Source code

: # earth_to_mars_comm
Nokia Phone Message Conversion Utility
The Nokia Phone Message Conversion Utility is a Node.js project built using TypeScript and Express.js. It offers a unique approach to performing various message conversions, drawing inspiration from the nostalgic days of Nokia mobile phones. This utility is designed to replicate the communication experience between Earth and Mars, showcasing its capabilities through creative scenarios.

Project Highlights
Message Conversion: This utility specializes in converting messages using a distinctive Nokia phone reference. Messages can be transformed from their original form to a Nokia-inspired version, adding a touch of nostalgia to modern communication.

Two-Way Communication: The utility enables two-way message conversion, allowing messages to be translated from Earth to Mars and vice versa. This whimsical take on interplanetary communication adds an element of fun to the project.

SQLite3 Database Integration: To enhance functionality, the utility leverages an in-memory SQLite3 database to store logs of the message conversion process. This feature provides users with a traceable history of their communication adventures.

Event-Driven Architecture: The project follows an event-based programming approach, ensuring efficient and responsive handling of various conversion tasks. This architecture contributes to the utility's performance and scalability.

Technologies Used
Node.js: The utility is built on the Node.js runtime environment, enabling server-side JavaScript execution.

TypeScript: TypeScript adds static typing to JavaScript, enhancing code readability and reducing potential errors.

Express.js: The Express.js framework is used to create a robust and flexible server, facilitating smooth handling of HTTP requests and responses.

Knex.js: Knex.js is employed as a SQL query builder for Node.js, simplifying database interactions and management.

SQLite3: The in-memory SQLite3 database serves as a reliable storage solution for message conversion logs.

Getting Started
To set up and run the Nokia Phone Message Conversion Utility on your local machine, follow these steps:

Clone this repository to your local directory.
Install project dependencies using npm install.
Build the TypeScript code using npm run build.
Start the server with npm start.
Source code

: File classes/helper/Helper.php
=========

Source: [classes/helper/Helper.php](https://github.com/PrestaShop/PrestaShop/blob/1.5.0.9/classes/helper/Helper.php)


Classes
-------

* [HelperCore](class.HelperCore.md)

• Problem description: All that should be written out is the stretch of lines above between the one holding "Project Highlights" and the one holding "Build the TypeScript", inclusive, exactly as given.

• Written answer:
Project Highlights
Message Conversion: This utility specializes in converting messages using a distinctive Nokia phone reference. Messages can be transformed from their original form to a Nokia-inspired version, adding a touch of nostalgia to modern communication.

Two-Way Communication: The utility enables two-way message conversion, allowing messages to be translated from Earth to Mars and vice versa. This whimsical take on interplanetary communication adds an element of fun to the project.

SQLite3 Database Integration: To enhance functionality, the utility leverages an in-memory SQLite3 database to store logs of the message conversion process. This feature provides users with a traceable history of their communication adventures.

Event-Driven Architecture: The project follows an event-based programming approach, ensuring efficient and responsive handling of various conversion tasks. This architecture contributes to the utility's performance and scalability.

Technologies Used
Node.js: The utility is built on the Node.js runtime environment, enabling server-side JavaScript execution.

TypeScript: TypeScript adds static typing to JavaScript, enhancing code readability and reducing potential errors.

Express.js: The Express.js framework is used to create a robust and flexible server, facilitating smooth handling of HTTP requests and responses.

Knex.js: Knex.js is employed as a SQL query builder for Node.js, simplifying database interactions and management.

SQLite3: The in-memory SQLite3 database serves as a reliable storage solution for message conversion logs.

Getting Started
To set up and run the Nokia Phone Message Conversion Utility on your local machine, follow these steps:

Clone this repository to your local directory.
Install project dependencies using npm install.
Build the TypeScript code using npm run build.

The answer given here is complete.